Exercise: Each line from the material with the word "never" in it must be copied.

Data:
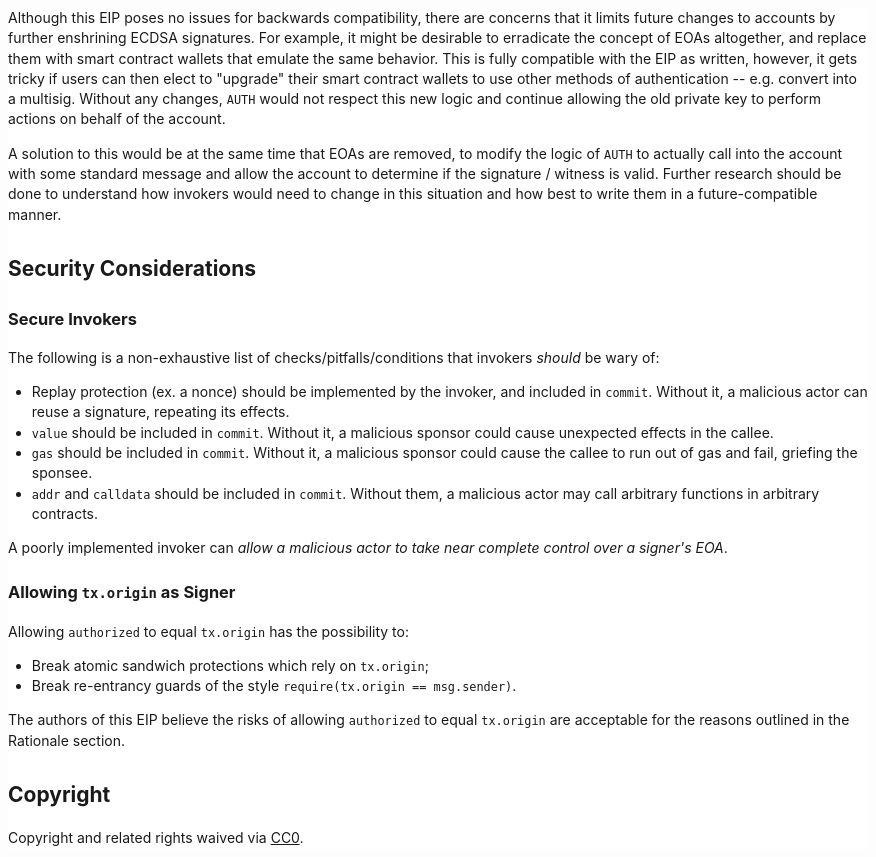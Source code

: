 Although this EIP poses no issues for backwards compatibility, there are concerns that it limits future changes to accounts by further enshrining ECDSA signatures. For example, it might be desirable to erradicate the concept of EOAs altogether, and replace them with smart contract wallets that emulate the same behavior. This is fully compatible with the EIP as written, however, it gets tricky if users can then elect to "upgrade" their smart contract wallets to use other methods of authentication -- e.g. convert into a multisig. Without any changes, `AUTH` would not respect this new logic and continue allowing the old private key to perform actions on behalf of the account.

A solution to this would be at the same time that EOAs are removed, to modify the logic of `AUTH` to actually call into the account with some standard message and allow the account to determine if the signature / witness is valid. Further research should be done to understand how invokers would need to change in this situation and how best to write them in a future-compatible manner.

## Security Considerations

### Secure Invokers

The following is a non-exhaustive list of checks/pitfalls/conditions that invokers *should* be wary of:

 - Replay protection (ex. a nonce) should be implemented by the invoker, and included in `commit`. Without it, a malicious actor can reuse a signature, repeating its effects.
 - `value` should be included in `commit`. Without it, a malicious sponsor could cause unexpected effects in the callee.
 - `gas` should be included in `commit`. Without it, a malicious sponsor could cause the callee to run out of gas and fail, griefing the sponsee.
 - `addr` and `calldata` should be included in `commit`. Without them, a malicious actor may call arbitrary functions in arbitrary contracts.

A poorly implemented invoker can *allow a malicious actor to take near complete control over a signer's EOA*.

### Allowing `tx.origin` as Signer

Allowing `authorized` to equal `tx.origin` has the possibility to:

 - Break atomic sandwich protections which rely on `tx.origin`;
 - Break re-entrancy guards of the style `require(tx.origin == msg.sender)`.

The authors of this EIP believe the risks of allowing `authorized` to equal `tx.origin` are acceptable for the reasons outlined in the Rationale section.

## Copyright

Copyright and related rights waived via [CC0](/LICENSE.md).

...

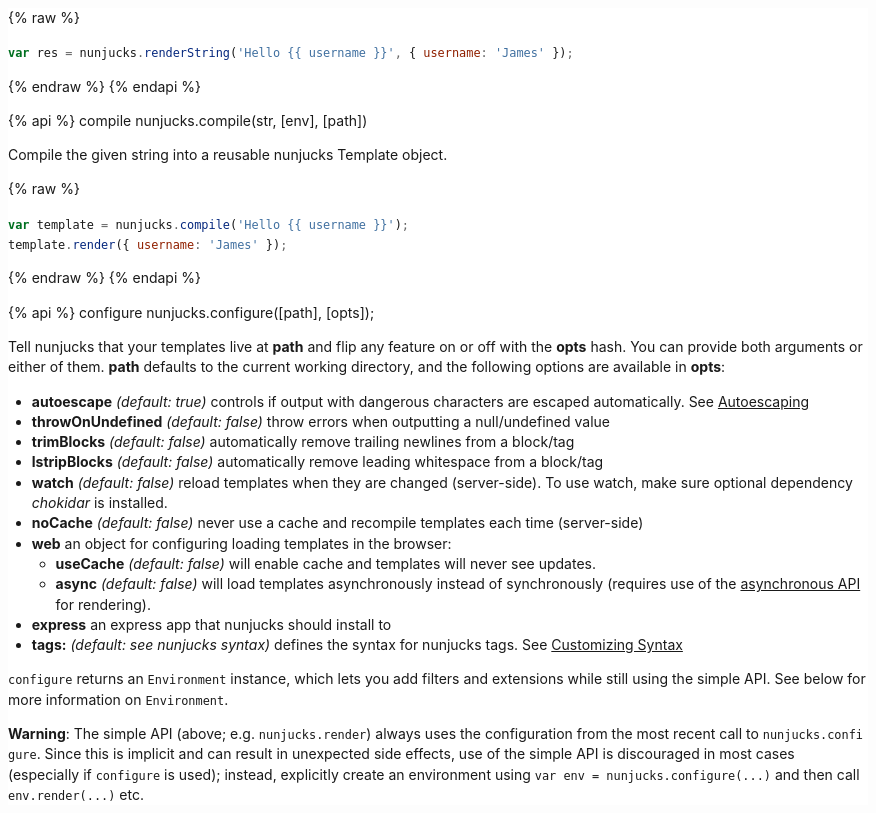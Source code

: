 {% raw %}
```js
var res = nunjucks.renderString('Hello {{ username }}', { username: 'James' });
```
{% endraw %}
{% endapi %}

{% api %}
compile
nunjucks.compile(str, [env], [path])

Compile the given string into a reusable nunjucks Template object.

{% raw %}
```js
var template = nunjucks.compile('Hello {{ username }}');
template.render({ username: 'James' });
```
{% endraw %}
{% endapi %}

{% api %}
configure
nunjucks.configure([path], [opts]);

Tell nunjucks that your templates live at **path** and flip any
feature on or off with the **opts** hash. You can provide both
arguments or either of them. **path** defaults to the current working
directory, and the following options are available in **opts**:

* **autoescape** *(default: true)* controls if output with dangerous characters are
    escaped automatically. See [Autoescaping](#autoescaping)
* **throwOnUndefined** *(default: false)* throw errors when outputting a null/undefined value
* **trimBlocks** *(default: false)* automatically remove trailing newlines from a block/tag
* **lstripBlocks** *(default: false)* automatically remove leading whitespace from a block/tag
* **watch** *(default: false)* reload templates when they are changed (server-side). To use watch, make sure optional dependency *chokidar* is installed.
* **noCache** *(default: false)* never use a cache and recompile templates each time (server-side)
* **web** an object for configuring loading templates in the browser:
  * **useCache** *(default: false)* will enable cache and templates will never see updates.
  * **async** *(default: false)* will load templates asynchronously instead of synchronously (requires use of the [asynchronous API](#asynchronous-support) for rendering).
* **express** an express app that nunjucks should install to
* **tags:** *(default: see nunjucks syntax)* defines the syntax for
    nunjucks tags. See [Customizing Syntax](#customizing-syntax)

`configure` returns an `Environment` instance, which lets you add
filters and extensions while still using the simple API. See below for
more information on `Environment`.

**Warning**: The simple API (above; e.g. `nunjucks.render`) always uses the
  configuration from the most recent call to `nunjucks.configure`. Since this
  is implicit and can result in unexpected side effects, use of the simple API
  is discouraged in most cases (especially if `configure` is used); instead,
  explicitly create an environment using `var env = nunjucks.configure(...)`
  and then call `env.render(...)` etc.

---

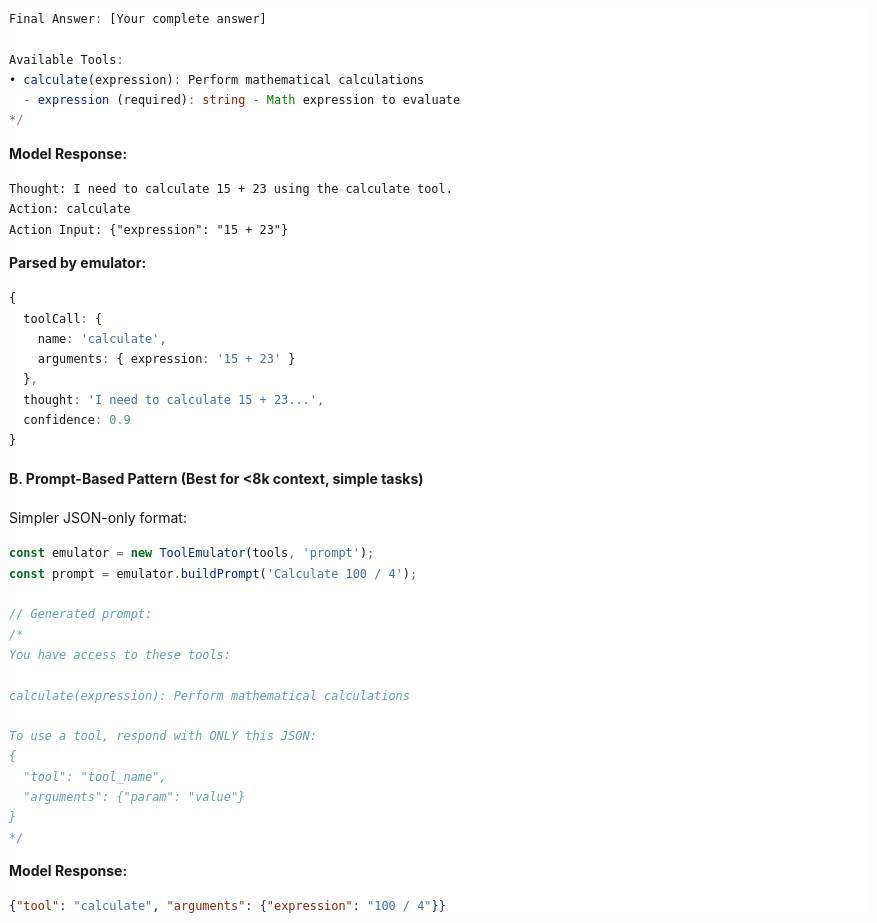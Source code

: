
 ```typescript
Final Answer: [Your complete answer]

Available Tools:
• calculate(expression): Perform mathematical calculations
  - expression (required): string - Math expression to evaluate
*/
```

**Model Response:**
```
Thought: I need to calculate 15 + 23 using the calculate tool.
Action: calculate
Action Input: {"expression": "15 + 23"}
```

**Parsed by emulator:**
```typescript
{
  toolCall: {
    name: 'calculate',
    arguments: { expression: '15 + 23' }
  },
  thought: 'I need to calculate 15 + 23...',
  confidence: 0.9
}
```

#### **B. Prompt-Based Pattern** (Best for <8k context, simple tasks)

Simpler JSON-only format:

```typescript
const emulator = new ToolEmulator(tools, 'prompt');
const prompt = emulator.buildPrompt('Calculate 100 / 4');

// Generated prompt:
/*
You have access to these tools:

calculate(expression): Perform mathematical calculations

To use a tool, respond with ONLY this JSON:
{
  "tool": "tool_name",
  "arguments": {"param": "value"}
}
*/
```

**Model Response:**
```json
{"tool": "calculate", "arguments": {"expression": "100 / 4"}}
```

Result:
* **noCache** *(default: false)* never use a cache and recompile templates each time (server-side)
  * **useCache** *(default: false)* will enable cache and templates will never see updates.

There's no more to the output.